The last few days, I’ve been down. Like in the dumps. Your attitude is not possibly worse than mine so don’t even try. It’s a little ridiculous… this toddler fit I’ve been throwing. In between said negative emotions and my piss poor attitude… I’m constantly telling myself to be thankful, constantly trying to take my thoughts captive, constantly praying for relief and clarity. Searching my soul to find what IT is… do I feel entitled to something? What’s missing? What’s broken? Sometimes guys, life just gives you hard days. Your emotions try to do what they want sometimes.
I’ve been feeling down about my craft… myself… about photography. Feeling not good enough, not creative enough. Feeling like I’m not going to “make it” this time. (For those that do not know. I recently left my nursing job to pursue photography full time…… again.) Not enjoying the risk and stress, and the reality of being ever- so aware of my finances… and how many things I haven’t booked. I’ve been browsing the web for other jobs and cities to move to because who doesn’t love to run from their problems? I’m a pro at it.
Deep down, in my core, I’m so thankful for this craft…the connection it brings, the people and relationships. Helping to create beautiful images and memories for people… is so amazing. Being invited into people’s lives so special. I constantly see and feel God moving through it
It’s also really lonely at times, this creative entrepreneur life. It ain’t always a walk in the park. I doubt the meaning and significance of it. Sometimes I get anxious about meeting new people…. and what they’ll think of me….and if I’m not out doing what everyone thinks I’m doing (frolicking in a gorgeous field somewhere with sunshine and beautiful humans) I’m likely at home by myself at a desk with a top knot and haven’t showered. It can be isolating and tedious, and freakin’ stressful to feel like you always have to be “on,” creative, and smiling ear to ear and convincing everyone that you poop sunshine. It’s stressful to always want people to be happy with your work, and you, and to want to serve them well. Also, before you think “stressed about pictures? If you only knew what real stress is,” go ahead and be informed that I was an ER nurse, and believe me… I know “real stress.” Although it’s different, running your own business and supporting yourself with it is stressful.
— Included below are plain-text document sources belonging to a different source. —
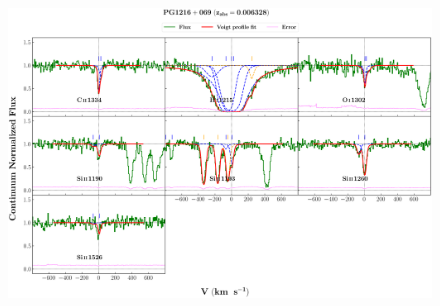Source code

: \documentclass[12pt]{report}
\begin{document}
\newpage

\begin{landscape}

\begin{figure}
    \centering
    \vspace{-20mm}
    \hspace*{-35mm}
    \includegraphics[width=1.25\linewidth]{System-Plots/PG1216+069_z=0.006328_sys_plot.png}
\end{figure}

\end{landscape}
\end{document}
It may sound like it but, I’m really not complaining. I really do love love love the good and am so blessed by it, but I just wanted to share some of the hard and be a little real today, because earlier I listened to a sermon that discussed social media and it’s effect on our culture. He spoke about how it effects our view of our life, our relationship with God, and with our loved ones. How truly isolating it can be, because we are all staring at our phones and not at each other… always looking at the next amazing thing someone else is doing somewhere else, and all the money they’re making while they’re doing it. Always comparing, and letting it steal joy. It CAN be so fun, and light, and I’m thankful for a place I can connect and share my work… but honestly, when I get too heavy of a dose of the wrong thing, it leaves me in a fog.
So today as I started to turn a corner… and that fog started to lift… I decided to ask myself how I can be different, and more real. How can I stop contributing to the filtered online presence? Who said I had to play by these rules? Who said I can’t be real on social media? Who says I can’t share the work that I want, when I want, without wondering what looks good, or if people would like it, or if I’ll get featured? Who says I’m not aloud to be open about struggle?
So, there you have it. I decided to share, and even in writing this I have some relief in sincerity and bringing darkness to light.
If you’re out there, chasing a dream, or enduring the mundane… working for yourself or for the man… and you’re struggling with these things too… I feel ya. TAKE A WALK. Leave your phone at home, be honest with someone about how you’re feeling. Call me. Do not crawl back in bed – I REPEAT DO NOT. There’s no life there. Seek community. Ask God again and again to expose what it truly is that’s making you feel discontent, and don’t be surprised when uprooting it doesn’t feel good.
I hope that today brings something new, and that you’re encouraged that you are not alone in struggling with these types things.
If you don’t struggle with this, God bless your little heart and I’ll take whatever tips you can give me.